Royal blood is Geoffrey’s locution, and certainly a significant mystification of aristocratic power. But Thorpe’s rendering of genus and populus as “race” needs to be rethought (as Wright has done, to a degree). On the one hand, it’s advantageous to rethinking the modern pseudo-sciences of race to observe how minutely Geoffrey divides “racial” grouping: all of these people would be adjudged, more or less, white in the modern era. On the other hand, what’s left out of this translation is the way that whiteness promised mastery to all whites, emancipating them to the degree that it gave them some other group to dominate.

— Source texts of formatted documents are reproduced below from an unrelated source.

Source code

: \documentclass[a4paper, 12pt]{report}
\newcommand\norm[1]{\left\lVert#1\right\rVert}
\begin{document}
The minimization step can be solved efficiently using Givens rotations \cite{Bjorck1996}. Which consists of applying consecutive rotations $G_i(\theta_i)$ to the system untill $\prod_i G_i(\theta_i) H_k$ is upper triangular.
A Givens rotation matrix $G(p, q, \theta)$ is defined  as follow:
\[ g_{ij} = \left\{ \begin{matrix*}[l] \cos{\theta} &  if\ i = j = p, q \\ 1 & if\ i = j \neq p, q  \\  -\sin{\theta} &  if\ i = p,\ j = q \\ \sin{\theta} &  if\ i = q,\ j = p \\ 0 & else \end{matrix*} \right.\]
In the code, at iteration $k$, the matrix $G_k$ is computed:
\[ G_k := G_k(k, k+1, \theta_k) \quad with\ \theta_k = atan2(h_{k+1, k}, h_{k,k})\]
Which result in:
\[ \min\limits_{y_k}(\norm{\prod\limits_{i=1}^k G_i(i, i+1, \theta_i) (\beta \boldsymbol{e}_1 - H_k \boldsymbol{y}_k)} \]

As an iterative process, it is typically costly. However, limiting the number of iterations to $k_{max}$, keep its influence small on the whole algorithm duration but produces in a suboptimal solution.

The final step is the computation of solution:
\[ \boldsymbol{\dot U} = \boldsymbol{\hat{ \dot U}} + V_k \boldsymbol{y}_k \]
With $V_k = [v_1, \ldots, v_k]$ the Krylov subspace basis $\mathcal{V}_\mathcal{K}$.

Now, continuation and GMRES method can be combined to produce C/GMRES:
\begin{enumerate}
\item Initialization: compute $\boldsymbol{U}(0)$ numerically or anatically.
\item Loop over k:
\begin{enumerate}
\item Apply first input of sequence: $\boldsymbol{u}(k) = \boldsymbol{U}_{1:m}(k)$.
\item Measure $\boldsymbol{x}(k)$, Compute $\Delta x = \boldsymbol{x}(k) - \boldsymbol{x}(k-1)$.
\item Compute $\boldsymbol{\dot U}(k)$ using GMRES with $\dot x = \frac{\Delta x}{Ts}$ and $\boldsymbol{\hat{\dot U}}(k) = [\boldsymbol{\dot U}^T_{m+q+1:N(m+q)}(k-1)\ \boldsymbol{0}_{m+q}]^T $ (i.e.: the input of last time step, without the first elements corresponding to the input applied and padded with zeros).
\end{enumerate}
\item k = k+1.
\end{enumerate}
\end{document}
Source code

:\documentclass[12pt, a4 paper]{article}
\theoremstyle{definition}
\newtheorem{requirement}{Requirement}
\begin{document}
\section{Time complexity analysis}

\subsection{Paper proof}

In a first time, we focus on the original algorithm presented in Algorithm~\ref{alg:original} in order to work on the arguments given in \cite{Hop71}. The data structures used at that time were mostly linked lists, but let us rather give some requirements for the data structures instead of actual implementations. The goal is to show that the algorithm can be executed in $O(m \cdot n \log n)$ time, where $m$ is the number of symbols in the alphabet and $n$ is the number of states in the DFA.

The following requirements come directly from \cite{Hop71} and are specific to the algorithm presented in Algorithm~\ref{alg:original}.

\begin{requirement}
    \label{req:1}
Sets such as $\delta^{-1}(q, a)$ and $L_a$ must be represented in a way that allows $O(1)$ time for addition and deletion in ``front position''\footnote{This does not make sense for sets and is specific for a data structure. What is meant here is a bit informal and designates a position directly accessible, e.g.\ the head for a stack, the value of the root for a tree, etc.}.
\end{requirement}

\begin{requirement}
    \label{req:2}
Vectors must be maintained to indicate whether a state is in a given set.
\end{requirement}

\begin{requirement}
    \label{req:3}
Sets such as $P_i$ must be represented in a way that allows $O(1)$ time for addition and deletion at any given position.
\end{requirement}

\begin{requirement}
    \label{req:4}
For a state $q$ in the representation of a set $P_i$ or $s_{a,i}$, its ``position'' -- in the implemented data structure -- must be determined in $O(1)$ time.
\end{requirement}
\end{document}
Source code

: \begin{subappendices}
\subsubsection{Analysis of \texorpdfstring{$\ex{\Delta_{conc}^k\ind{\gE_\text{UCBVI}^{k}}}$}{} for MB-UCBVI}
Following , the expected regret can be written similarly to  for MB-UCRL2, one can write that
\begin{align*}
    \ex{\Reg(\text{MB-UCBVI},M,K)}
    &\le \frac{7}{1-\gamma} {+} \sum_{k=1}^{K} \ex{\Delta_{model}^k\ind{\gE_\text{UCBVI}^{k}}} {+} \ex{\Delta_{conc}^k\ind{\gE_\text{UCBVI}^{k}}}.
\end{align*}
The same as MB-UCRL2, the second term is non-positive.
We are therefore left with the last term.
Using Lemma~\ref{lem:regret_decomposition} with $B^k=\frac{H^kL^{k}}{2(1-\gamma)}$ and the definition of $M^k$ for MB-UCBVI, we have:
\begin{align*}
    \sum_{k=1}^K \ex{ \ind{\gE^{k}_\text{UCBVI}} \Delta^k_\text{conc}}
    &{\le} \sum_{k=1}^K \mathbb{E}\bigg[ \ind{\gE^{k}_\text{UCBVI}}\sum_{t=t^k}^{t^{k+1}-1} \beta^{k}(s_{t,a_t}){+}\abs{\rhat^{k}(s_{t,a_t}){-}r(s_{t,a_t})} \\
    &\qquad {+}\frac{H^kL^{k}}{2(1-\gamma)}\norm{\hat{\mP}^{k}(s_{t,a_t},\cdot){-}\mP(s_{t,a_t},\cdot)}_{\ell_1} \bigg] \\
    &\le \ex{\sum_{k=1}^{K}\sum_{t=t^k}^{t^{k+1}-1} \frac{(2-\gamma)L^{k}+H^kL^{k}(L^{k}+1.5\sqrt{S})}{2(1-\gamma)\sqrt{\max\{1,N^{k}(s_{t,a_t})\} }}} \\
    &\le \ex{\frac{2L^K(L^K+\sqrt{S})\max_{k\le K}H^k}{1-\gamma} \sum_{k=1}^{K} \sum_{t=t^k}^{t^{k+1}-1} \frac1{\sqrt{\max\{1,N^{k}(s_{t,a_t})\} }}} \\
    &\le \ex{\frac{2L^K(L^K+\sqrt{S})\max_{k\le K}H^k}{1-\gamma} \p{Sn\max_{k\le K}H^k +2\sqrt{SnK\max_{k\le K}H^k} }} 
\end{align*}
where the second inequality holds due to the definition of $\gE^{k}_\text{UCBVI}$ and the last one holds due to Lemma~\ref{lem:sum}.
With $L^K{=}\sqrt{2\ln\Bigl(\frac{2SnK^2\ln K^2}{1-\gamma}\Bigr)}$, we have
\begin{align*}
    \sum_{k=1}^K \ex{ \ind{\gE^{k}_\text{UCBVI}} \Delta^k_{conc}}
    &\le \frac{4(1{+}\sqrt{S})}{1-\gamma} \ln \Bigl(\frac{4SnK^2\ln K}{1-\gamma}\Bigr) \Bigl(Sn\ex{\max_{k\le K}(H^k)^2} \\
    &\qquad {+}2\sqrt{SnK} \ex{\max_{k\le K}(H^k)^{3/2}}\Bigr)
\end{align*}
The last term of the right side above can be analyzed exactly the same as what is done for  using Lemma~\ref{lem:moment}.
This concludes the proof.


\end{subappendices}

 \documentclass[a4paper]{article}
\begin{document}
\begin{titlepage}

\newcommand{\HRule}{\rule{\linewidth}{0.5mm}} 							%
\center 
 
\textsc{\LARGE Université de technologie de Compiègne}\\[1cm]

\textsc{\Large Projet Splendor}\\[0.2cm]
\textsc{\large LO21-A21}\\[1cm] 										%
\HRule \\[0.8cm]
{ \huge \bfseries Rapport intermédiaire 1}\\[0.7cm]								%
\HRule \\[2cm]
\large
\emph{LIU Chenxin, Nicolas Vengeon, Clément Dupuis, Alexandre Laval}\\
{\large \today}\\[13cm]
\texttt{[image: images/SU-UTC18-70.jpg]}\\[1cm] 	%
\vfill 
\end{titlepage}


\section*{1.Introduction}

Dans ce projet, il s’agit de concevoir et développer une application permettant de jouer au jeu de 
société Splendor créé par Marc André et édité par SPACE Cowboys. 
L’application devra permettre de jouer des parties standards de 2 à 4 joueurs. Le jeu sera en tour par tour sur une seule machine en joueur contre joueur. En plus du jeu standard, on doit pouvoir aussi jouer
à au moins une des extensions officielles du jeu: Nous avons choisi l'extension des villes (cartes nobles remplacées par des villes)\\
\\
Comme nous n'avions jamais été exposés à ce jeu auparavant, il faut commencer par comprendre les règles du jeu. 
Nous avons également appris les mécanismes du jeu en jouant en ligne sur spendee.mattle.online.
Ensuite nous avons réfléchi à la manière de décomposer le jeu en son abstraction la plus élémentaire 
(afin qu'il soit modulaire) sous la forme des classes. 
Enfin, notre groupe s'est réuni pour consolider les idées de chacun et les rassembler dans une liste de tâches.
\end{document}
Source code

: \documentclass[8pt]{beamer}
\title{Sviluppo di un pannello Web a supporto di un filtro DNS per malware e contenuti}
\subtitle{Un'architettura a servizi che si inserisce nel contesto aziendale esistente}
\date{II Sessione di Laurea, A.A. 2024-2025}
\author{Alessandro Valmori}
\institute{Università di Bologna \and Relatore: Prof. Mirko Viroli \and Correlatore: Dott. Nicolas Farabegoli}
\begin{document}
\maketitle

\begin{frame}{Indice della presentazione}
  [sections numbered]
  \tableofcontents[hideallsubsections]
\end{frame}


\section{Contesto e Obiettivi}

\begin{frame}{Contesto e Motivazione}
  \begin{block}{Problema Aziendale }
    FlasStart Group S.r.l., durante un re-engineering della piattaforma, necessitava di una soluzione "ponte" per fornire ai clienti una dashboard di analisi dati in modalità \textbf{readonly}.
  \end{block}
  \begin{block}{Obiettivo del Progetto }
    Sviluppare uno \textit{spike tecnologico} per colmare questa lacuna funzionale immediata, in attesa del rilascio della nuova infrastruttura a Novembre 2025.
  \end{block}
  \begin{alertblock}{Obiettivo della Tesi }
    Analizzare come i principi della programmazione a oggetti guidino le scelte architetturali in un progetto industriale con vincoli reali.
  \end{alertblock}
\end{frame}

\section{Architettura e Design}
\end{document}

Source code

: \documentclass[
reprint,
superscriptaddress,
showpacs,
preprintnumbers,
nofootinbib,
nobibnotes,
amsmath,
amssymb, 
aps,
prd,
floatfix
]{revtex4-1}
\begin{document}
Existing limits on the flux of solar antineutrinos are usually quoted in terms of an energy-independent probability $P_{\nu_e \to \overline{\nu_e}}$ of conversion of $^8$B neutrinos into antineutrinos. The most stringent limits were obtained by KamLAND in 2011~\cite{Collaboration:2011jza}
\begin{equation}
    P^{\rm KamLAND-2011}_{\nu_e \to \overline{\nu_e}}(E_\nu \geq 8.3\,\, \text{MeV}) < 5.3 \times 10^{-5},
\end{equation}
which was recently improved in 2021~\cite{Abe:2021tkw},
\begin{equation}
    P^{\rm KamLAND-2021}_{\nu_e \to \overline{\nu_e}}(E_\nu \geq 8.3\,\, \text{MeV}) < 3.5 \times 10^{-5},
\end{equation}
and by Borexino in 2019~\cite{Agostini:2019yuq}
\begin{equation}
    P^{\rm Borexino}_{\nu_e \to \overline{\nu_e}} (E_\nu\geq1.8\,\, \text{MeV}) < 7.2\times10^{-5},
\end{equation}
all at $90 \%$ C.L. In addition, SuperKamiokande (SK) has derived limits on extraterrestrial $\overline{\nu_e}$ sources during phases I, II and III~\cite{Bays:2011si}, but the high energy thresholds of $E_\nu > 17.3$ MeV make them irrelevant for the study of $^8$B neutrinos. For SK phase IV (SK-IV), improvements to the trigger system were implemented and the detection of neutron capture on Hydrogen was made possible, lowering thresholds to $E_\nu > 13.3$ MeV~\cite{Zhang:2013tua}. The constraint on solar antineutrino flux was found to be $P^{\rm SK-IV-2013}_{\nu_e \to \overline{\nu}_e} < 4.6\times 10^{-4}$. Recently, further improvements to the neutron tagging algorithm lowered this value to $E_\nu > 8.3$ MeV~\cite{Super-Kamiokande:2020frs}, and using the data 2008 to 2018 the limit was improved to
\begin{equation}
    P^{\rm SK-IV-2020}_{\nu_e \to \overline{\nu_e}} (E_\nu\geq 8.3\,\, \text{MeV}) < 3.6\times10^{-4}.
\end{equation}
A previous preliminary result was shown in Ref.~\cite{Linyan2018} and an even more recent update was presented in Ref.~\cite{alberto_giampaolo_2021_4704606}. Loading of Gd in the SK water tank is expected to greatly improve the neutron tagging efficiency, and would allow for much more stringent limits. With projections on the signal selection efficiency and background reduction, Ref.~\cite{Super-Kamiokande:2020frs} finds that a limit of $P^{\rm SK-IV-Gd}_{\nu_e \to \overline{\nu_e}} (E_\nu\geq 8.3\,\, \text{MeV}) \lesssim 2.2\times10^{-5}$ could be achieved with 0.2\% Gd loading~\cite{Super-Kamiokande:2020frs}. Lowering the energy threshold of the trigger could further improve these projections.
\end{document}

Whatever inequities existing among white people in the Americas in the eighteenth century, for example, they were all the masters of people they identified as Black. That sense of the kind of democratic brotherhood of whiteness, core to modern racial thinking, isn’t at all present in Geoffrey of Monmouth. He’s quite dismissive of the peasants, of whatever stock. When Brutus recognizes the enslaved Trojans as his countrymen, he’s recognizing, presumably, only those people he recognizes as worthy of having a lineage: only the aristocrats. And that subtle, yet significant, elitism of Geoffrey is what gets lost when we translate genus as “race.”